Assim, quando nos apartávamos dos leprosos, somávamos à doença o sofrimento do desprezo, quando os judeus, ciganos, homossexuais e outros foram aprisionados e perseguidos pelos nazistas, mostramos todo nosso egoísmos, injustiça e prepotência; quando escravizamos nossos irmãos africanos alcançamos nosso momento mais torpe do gênero humano. A campanha que se faz de acolhimento para a convivência com os doentes metais mostra como se pode ser mais eficiente com o desencarceramento de muitos brasileiros como caminho para a reconstrução da cidadania por uma proposta libertadora.

A resolução do CNJ que propõe a remição da pena através da leitura encontra eco na própria finalidade da pena, a libertação do condenado através de sua reeducação.
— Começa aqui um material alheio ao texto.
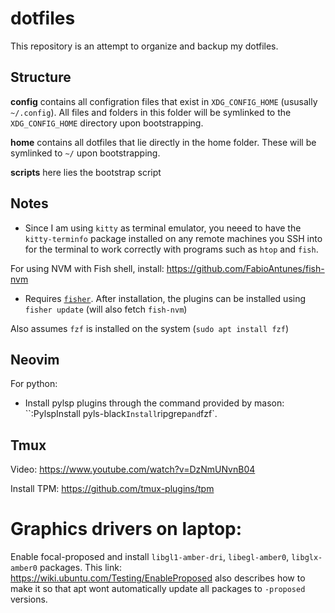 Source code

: # dotfiles

This repository is an attempt to organize and backup my dotfiles. 

## Structure

**config** contains all configration files that exist in `XDG_CONFIG_HOME` (ususally `~/.config`). All files and folders in this folder will be symlinked to the `XDG_CONFIG_HOME` directory upon bootstrapping.

**home** contains all dotfiles that lie directly in the home folder. These will be symlinked to `~/` upon bootstrapping.

**scripts** here lies the bootstrap script

## Notes

* Since I am using `kitty` as terminal emulator, you neeed to have the `kitty-terminfo` package installed on any remote machines you SSH into for the terminal to work correctly with programs such as `htop` and `fish`.

For using NVM with Fish shell, install: https://github.com/FabioAntunes/fish-nvm
- Requires [`fisher`](https://github.com/jorgebucaran/fisher). After installation, the plugins can be installed using `fisher update` (will also fetch `fish-nvm`)

Also assumes `fzf` is installed on the system (`sudo apt install fzf`)

## Neovim
For python:
- Install pylsp plugins through the command provided by mason:
  ``:PylspInstall pyls-black`
Install `ripgrep` and `fzf`.
## Tmux

Video: https://www.youtube.com/watch?v=DzNmUNvnB04

Install TPM: https://github.com/tmux-plugins/tpm


# Graphics drivers on laptop:

Enable focal-proposed and install `libgl1-amber-dri`, `libegl-amber0`, `libglx-amber0` packages.
This link: https://wiki.ubuntu.com/Testing/EnableProposed also describes how to make it so that apt wont automatically update all packages to `-proposed` versions.
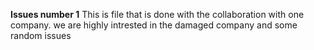 **Issues number 1**
This is file that is done with the collaboration with one company. we are highly intrested in the 
damaged company and some random issues

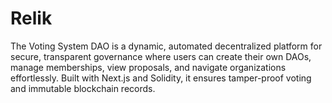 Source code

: # Relik
The Voting System DAO is a dynamic, automated decentralized platform for secure, transparent governance where users can create their own DAOs, manage memberships, view proposals, and navigate organizations effortlessly. Built with Next.js and Solidity, it ensures tamper-proof voting and immutable blockchain records.
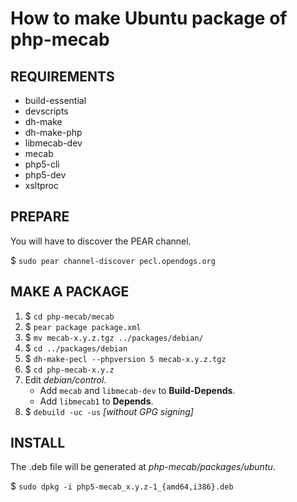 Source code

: How to make Ubuntu package of php-mecab
=======================================

REQUIREMENTS
------------

* build-essential
* devscripts
* dh-make
* dh-make-php
* libmecab-dev
* mecab
* php5-cli
* php5-dev
* xsltproc


PREPARE
-------

You will have to discover the PEAR channel.

$ `sudo pear channel-discover pecl.opendogs.org`


MAKE A PACKAGE
--------------

1. $ `cd php-mecab/mecab`
2. $ `pear package package.xml`
3. $ `mv mecab-x.y.z.tgz ../packages/debian/`
4. $ `cd ../packages/debian`
5. $ `dh-make-pecl --phpversion 5 mecab-x.y.z.tgz`
6. $ `cd php-mecab-x.y.z`
7. Edit *debian/control*.
    * Add `mecab` and `libmecab-dev` to **Build-Depends**.
    * Add `libmecab1` to **Depends**.
8. $ `debuild -uc -us` *[without GPG signing]*


INSTALL
-------

The .deb file will be generated at *php-mecab/packages/ubuntu*.

$ `sudo dpkg -i php5-mecab_x.y.z-1_{amd64,i386}.deb`
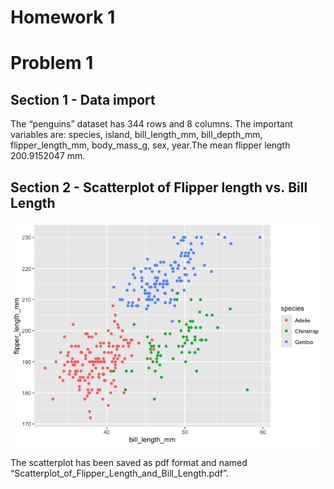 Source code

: Homework 1
================

# Problem 1

## Section 1 - Data import

The “penguins” dataset has 344 rows and 8 columns. The important
variables are: species, island, bill_length_mm, bill_depth_mm,
flipper_length_mm, body_mass_g, sex, year.The mean flipper length
200.9152047 mm.

## Section 2 - Scatterplot of Flipper length vs. Bill Length

![](P8105-HW1_files/figure-gfm/unnamed-chunk-3-1.png)<!-- -->

The scatterplot has been saved as pdf format and named
“Scatterplot_of_Flipper_Length_and_Bill_Length.pdf”.
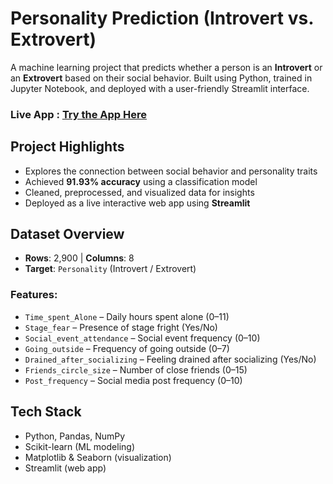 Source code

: 
# Personality Prediction (Introvert vs. Extrovert)

A machine learning project that predicts whether a person is an **Introvert** or an **Extrovert** based on their social behavior. Built using Python, trained in Jupyter Notebook, and deployed with a user-friendly Streamlit interface.

### Live App : [Try the App Here](https://personality-predictor-by-renuka.streamlit.app/)



## Project Highlights

- Explores the connection between social behavior and personality traits
- Achieved **91.93% accuracy** using a classification model
- Cleaned, preprocessed, and visualized data for insights
- Deployed as a live interactive web app using **Streamlit**


## Dataset Overview

- **Rows**: 2,900 | **Columns**: 8
- **Target**: `Personality` (Introvert / Extrovert)

### Features:

- `Time_spent_Alone` – Daily hours spent alone (0–11)
- `Stage_fear` – Presence of stage fright (Yes/No)
- `Social_event_attendance` – Social event frequency (0–10)
- `Going_outside` – Frequency of going outside (0–7)
- `Drained_after_socializing` – Feeling drained after socializing (Yes/No)
- `Friends_circle_size` – Number of close friends (0–15)
- `Post_frequency` – Social media post frequency (0–10)


## Tech Stack

- Python, Pandas, NumPy
- Scikit-learn (ML modeling)
- Matplotlib & Seaborn (visualization)
- Streamlit (web app)
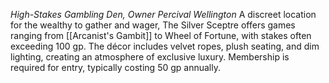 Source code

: _High-Stakes Gambling Den, Owner Percival Wellington_ 
A discreet location for the wealthy to gather and wager, The Silver Sceptre offers games ranging from [[Arcanist's Gambit]] to Wheel of Fortune, with stakes often exceeding 100 gp. The décor includes velvet ropes, plush seating, and dim lighting, creating an atmosphere of exclusive luxury. Membership is required for entry, typically costing 50 gp annually. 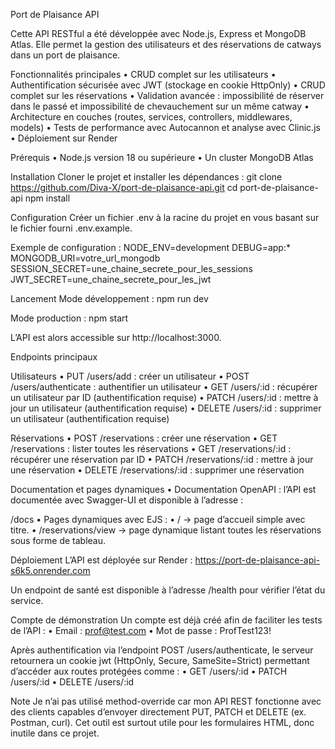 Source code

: Port de Plaisance API


Cette API RESTful a été développée avec Node.js, Express et MongoDB Atlas.
Elle permet la gestion des utilisateurs et des réservations de catways dans un port de plaisance.


Fonctionnalités principales
	•	CRUD complet sur les utilisateurs
	•	Authentification sécurisée avec JWT (stockage en cookie HttpOnly)
	•	CRUD complet sur les réservations
	•	Validation avancée : impossibilité de réserver dans le passé et impossibilité de chevauchement sur un même catway
	•	Architecture en couches (routes, services, controllers, middlewares, models)
	•	Tests de performance avec Autocannon et analyse avec Clinic.js
	•	Déploiement sur Render

 
Prérequis
	•	Node.js version 18 ou supérieure
	•	Un cluster MongoDB Atlas


Installation
Cloner le projet et installer les dépendances :
git clone https://github.com/Diva-X/port-de-plaisance-api.git
cd port-de-plaisance-api
npm install


Configuration
Créer un fichier .env à la racine du projet en vous basant sur le fichier fourni .env.example.


Exemple de configuration :
NODE_ENV=development
DEBUG=app:*
MONGODB_URI=votre_url_mongodb
SESSION_SECRET=une_chaine_secrete_pour_les_sessions
JWT_SECRET=une_chaine_secrete_pour_les_jwt


Lancement
Mode développement :
npm run dev


Mode production :
npm start


L’API est alors accessible sur http://localhost:3000.


Endpoints principaux


Utilisateurs
	•	PUT /users/add : créer un utilisateur
	•	POST /users/authenticate : authentifier un utilisateur
	•	GET /users/:id : récupérer un utilisateur par ID (authentification requise)
	•	PATCH /users/:id : mettre à jour un utilisateur (authentification requise)
	•	DELETE /users/:id : supprimer un utilisateur (authentification requise)


Réservations
	•	POST /reservations : créer une réservation
	•	GET /reservations : lister toutes les réservations
	•	GET /reservations/:id : récupérer une réservation par ID
	•	PATCH /reservations/:id : mettre à jour une réservation
	•	DELETE /reservations/:id : supprimer une réservation

 Documentation et pages dynamiques
	•	Documentation OpenAPI : l’API est documentée avec Swagger-UI et disponible à l’adresse :

 
 /docs
 	•	Pages dynamiques avec EJS :
	•	/ → page d’accueil simple avec titre.
	•	/reservations/view → page dynamique listant toutes les réservations sous forme de tableau.
 

Déploiement
L’API est déployée sur Render :
https://port-de-plaisance-api-s6k5.onrender.com


Un endpoint de santé est disponible à l’adresse /health pour vérifier l’état du service.


Compte de démonstration
Un compte est déjà créé afin de faciliter les tests de l’API :
	•	Email : prof@test.com
	•	Mot de passe : ProfTest123!
 

Après authentification via l’endpoint POST /users/authenticate, le serveur retournera un cookie jwt (HttpOnly, Secure, SameSite=Strict) permettant d’accéder aux routes protégées comme :
	•	GET /users/:id
	•	PATCH /users/:id
	•	DELETE /users/:id
 
 
Note
Je n’ai pas utilisé method-override car mon API REST fonctionne avec des clients capables d’envoyer directement PUT, PATCH et DELETE (ex. Postman, curl). Cet outil est surtout utile pour les formulaires HTML, donc inutile dans ce projet.
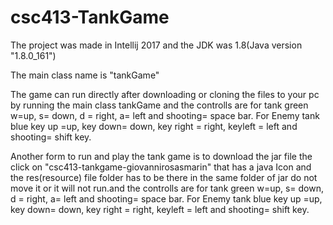 # csc413-TankGame


The project was made in Intellij 2017 and the JDK was 1.8(Java version "1.8.0_161")

The main class name is "tankGame"

The game can run directly after downloading or cloning the files to your pc by running the main class tankGame and the controlls are for
tank green w=up, s= down, d = right, a= left and shooting= space bar. For Enemy tank blue  key up =up, key down= down, key right = right, keyleft = left and   shooting= shift key.

Another form to run and play the tank game is to download the jar file the click on "csc413-tankgame-giovannirosasmarin" that has a java Icon and the res(resource) file folder has to be there in the same folder of jar do not move it or it will not run.and the controlls are for tank green w=up, s= down, d = right, a= left and shooting= space bar. For Enemy tank blue  key up =up, key down= down, key right = right, keyleft = left and   shooting= shift key.



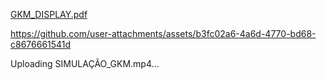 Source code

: [GKM_DISPLAY.pdf](https://github.com/user-attachments/files/21201704/GKM_DISPLAY.pdf)


https://github.com/user-attachments/assets/b3fc02a6-4a6d-4770-bd68-c8676661541d



Uploading SIMULAÇÃO_GKM.mp4…

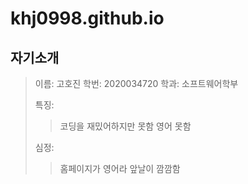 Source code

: # khj0998.github.io
## 자기소개
> 이름: 고호진
> 학번: 2020034720
> 학과: 소프트웨어학부
>
> 특징:
>    > 코딩을 재밌어하지만 못함
>    > 영어 못함
>
> 심정:
>    > 홈페이지가 영어라 앞날이 깜깜함

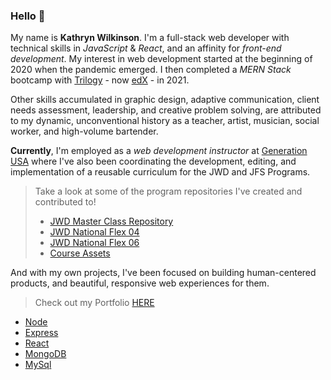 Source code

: <!--
**NAHco-code/NAHco-code** is a ✨ _special_ ✨ repository because its `README.md` (this file) appears on your GitHub profile.

Here are some ideas to get you started:

- 🔭 I’m currently working on ...
- 🌱 I’m currently learning ...
- 👯 I’m looking to collaborate on ...
- 🤔 I’m looking for help with ...
- 💬 Ask me about ...
- 📫 How to reach me: ...
- 😄 Pronouns: ...
- ⚡ Fun fact: ...
-->
### Hello 👋

My name is **Kathryn Wilkinson**. I'm a full-stack web developer with technical skills in *JavaScript* & *React*, and an affinity for *front-end development*. My interest in web development started at the beginning of 2020 when the pandemic emerged. I then completed a *MERN Stack* bootcamp with [Trilogy](https://en.wikipedia.org/wiki/Trilogy_Education_Services) - now [edX](https://www.edx.org/boot-camps/about) - in 2021.

Other skills accumulated in graphic design, adaptive communication, client needs assessment, leadership, and creative problem solving, are attributed to my dynamic, unconventional history as a teacher, artist, musician, social worker, and high-volume bartender.

**Currently**, I'm employed as a *web development instructor* at [Generation USA](https://www.generation.org/) where I've also been coordinating the development, editing, and implementation of a reusable curriculum for the JWD and JFS Programs.

>Take a look at some of the program repositories I've created and contributed to!
>- [JWD Master Class Repository]()
>- [JWD National Flex 04]()
>- [JWD National Flex 06]()
>- [Course Assets]()

And with my own projects, I've been focused on building human-centered products, and beautiful, responsive web experiences for them.

>Check out my Portfolio [HERE](https://kathrynwilkinson.github.io/Portfolio/)

- [Node](https://nodejs.org/en/)
- [Express](https://expressjs.com/)
- [React](https://reactjs.org/docs/getting-started.html)
- [MongoDB](https://www.mongodb.com/)
- [MySql](https://www.mysql.com/)
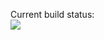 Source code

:Current build status:\
![](https://github.com/sszemer/mySerenityProject/workflows/Java%20CI/badge.svg)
Malcon X, o grande ativista da causa negra, afirmava que “ As pessoas não compreendem como toda a vida de um homem pode ser mudada por um único livro”. Ora a leitura é o grande caminho capaz de levar a libertação pela mente. A educação é o único passaporte para o futuro, pois, o amanhã pertence as pessoas que se preparam hoje. A proposta do CNJ, além do estímulo à educação pela leitura, que permite a remição de quatro dias de pena por cada livro lido é uma ferramenta muito eficaz para proporcional não apenas o desencarceramento tão desejado como para ampliar as possibilidades de resgate da dignidade do preso e de seus familiares.

Alguns acontecimentos que marcam a história do nosso tempo confirmam que uma história construída à margem dos progressos alcançados pela civilização humanista e cristã é uma história marcada pelo egoísmo, pela injustiça, pela prepotência e, portanto, uma história de sofrimento e morte. A procura do lucro fácil em detrimento do esforço realizado pelo trabalho, destrói a natureza, explora os homens, torna-se injusto e prepotente, sacrifica em proveito próprio a vida de muitos irmãos menos favorecidos. Os presos e seus familiares podem e querem contribuir para a construção de uma nova história. Compete a nós que temos o privilégio do conhecimento e do poder proporcionar essa mudança de rumos e alcançar a paz pela concórdia e o respeito mútuo.